(Saved data entries)
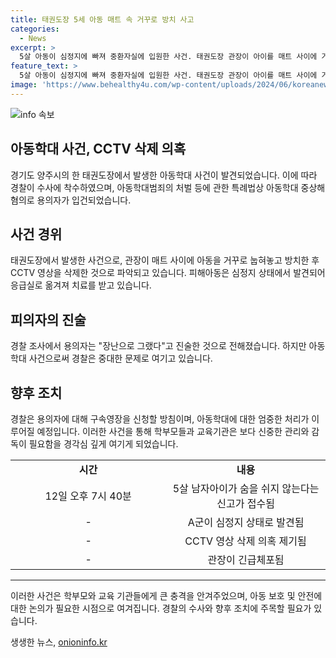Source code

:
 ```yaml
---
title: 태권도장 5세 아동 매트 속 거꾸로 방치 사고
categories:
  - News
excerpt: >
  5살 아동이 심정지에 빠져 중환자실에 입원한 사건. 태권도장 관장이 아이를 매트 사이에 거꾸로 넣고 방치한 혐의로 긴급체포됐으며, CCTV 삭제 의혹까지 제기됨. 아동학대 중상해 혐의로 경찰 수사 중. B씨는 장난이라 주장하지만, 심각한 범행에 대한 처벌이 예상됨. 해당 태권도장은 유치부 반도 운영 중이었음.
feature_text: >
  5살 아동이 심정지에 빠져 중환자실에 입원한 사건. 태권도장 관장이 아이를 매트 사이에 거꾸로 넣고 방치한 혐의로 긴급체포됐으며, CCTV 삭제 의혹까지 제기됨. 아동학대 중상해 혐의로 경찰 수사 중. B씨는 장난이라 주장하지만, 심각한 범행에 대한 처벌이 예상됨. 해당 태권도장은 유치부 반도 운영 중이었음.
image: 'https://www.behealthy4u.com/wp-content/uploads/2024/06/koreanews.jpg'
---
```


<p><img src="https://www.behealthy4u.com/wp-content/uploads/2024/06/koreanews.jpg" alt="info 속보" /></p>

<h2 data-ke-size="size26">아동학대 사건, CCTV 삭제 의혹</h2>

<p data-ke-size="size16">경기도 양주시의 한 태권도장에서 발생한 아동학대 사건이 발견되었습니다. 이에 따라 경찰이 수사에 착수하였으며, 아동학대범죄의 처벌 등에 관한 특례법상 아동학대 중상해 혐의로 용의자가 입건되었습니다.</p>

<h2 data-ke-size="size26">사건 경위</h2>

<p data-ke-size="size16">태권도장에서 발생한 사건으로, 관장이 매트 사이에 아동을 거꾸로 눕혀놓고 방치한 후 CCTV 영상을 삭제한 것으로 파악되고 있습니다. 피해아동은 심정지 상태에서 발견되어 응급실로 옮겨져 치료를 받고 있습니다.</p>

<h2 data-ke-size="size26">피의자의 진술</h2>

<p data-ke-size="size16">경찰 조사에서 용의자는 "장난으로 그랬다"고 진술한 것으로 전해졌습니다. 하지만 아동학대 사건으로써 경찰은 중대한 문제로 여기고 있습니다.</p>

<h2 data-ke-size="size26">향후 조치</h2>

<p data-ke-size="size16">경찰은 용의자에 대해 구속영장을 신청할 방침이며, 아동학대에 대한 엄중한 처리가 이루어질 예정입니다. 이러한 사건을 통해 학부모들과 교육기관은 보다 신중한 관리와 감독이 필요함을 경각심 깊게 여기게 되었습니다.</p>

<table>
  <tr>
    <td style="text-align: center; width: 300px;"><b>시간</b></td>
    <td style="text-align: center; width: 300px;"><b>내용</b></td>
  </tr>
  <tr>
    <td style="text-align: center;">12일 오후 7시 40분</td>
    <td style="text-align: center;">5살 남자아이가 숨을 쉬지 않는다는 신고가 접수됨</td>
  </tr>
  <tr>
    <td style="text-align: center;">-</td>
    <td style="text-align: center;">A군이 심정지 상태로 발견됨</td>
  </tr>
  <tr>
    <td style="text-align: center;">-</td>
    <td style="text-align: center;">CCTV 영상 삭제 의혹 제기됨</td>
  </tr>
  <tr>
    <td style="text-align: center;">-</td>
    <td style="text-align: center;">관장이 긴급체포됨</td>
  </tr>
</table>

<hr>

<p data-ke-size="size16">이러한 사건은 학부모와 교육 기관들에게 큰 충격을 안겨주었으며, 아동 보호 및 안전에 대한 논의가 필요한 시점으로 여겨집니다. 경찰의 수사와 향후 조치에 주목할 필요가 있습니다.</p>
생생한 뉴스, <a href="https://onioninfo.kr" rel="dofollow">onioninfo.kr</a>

EXERCISE GOAL:
Please repeat exactly the data above from its first line to the line that contains "CCTV 삭제 의혹</h2>", inclusive, and leave every picture out.

REPLY:
Source code

:
 ```yaml
---
title: 태권도장 5세 아동 매트 속 거꾸로 방치 사고
categories:
  - News
excerpt: >
  5살 아동이 심정지에 빠져 중환자실에 입원한 사건. 태권도장 관장이 아이를 매트 사이에 거꾸로 넣고 방치한 혐의로 긴급체포됐으며, CCTV 삭제 의혹까지 제기됨. 아동학대 중상해 혐의로 경찰 수사 중. B씨는 장난이라 주장하지만, 심각한 범행에 대한 처벌이 예상됨. 해당 태권도장은 유치부 반도 운영 중이었음.
feature_text: >
  5살 아동이 심정지에 빠져 중환자실에 입원한 사건. 태권도장 관장이 아이를 매트 사이에 거꾸로 넣고 방치한 혐의로 긴급체포됐으며, CCTV 삭제 의혹까지 제기됨. 아동학대 중상해 혐의로 경찰 수사 중. B씨는 장난이라 주장하지만, 심각한 범행에 대한 처벌이 예상됨. 해당 태권도장은 유치부 반도 운영 중이었음.
image: 'https://www.behealthy4u.com/wp-content/uploads/2024/06/koreanews.jpg'
---
```


<p><img src="https://www.behealthy4u.com/wp-content/uploads/2024/06/koreanews.jpg" alt="info 속보" /></p>

<h2 data-ke-size="size26">아동학대 사건, CCTV 삭제 의혹</h2>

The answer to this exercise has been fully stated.